What you need to do: Word for word, restate the lines that run from the line containing "(interchangeably $x_1$) is inferred." to the last line of the records below.

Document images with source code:
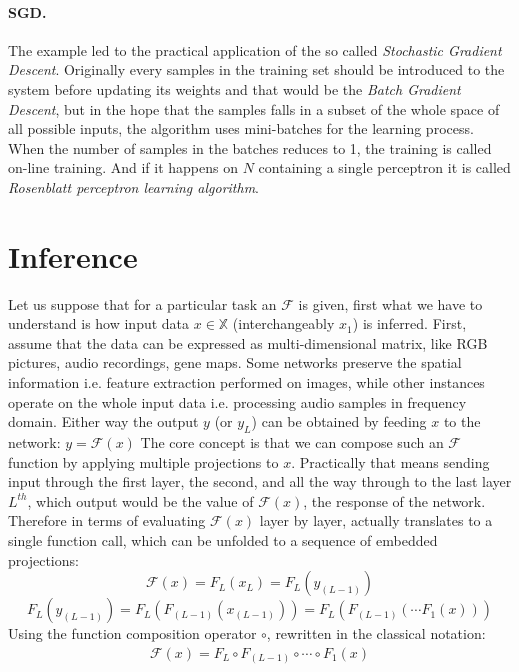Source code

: \paragraph{SGD.} The example led to the practical application of the so called \emph{Stochastic Gradient Descent}.
Originally every samples in the training set should be introduced to the system before updating its weights and that would be the \emph{Batch Gradient Descent}, but in  the hope that the samples falls in a subset of the whole space of all possible inputs, the algorithm uses mini-batches for the learning process. When the number of samples in the batches reduces to 1, the training is called on-line training. And if it happens on $N$ containing a single perceptron it is called \emph{Rosenblatt perceptron learning algorithm}.


\section{Inference}
Let us suppose that for a particular task an $\mathcal{F}$ is given, first what we have to understand is how input data 
$x \in \mathbb{X}$ (interchangeably $x_1$) is inferred.
First, assume that the data can be expressed as multi-dimensional matrix, like RGB pictures, audio recordings, gene maps.
Some networks preserve the spatial information i.e. feature extraction performed on images, 
while other instances operate on the whole input data i.e. processing audio samples in frequency domain.
Either way the output $y$ (or $y_L$) can be obtained by feeding $x$ to the network: 
$ y = \mathcal{F}(x)$
The core concept is that we can compose such an $\mathcal{F}$ function by applying multiple projections to $x$.
Practically that means sending input through the first layer, the second, and all the way through to the last layer $L^{th}$, which output would be the value of $\mathcal{F}(x)$, the response of the network.
Therefore in terms of evaluating $\mathcal{F}(x)$ layer by layer, actually translates to a single function call, which can be unfolded to a sequence of embedded projections:
$$
    \mathcal{F}(x) = F_L \left( x_L \right) = F_L \left( y_{(L-1)} \right)
$$
$$
    F_L \left( y_{(L-1)} \right) = 
    F_L \left( F_{(L-1)} \left( x_{(L-1)} \right) \right) = F_L \left( F_{(L-1)}\left( \cdots F_1(x)\right)\right)
$$
Using the function composition operator $\circ$, rewritten in the classical notation:
\begin{equation}\label{eq:forward}
\begin{split}
    \mathcal{F}(x) = F_L \circ F_{(L-1)} \circ \cdots \circ F_1(x)
\end{split}
\end{equation}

Answer box:
$x \in \mathbb{X}$ (interchangeably $x_1$) is inferred.
First, assume that the data can be expressed as multi-dimensional matrix, like RGB pictures, audio recordings, gene maps.
Some networks preserve the spatial information i.e. feature extraction performed on images, 
while other instances operate on the whole input data i.e. processing audio samples in frequency domain.
Either way the output $y$ (or $y_L$) can be obtained by feeding $x$ to the network: 
$ y = \mathcal{F}(x)$
The core concept is that we can compose such an $\mathcal{F}$ function by applying multiple projections to $x$.
Practically that means sending input through the first layer, the second, and all the way through to the last layer $L^{th}$, which output would be the value of $\mathcal{F}(x)$, the response of the network.
Therefore in terms of evaluating $\mathcal{F}(x)$ layer by layer, actually translates to a single function call, which can be unfolded to a sequence of embedded projections:
$$
    \mathcal{F}(x) = F_L \left( x_L \right) = F_L \left( y_{(L-1)} \right)
$$
$$
    F_L \left( y_{(L-1)} \right) = 
    F_L \left( F_{(L-1)} \left( x_{(L-1)} \right) \right) = F_L \left( F_{(L-1)}\left( \cdots F_1(x)\right)\right)
$$
Using the function composition operator $\circ$, rewritten in the classical notation:
\begin{equation}\label{eq:forward}
\begin{split}
    \mathcal{F}(x) = F_L \circ F_{(L-1)} \circ \cdots \circ F_1(x)
\end{split}
\end{equation}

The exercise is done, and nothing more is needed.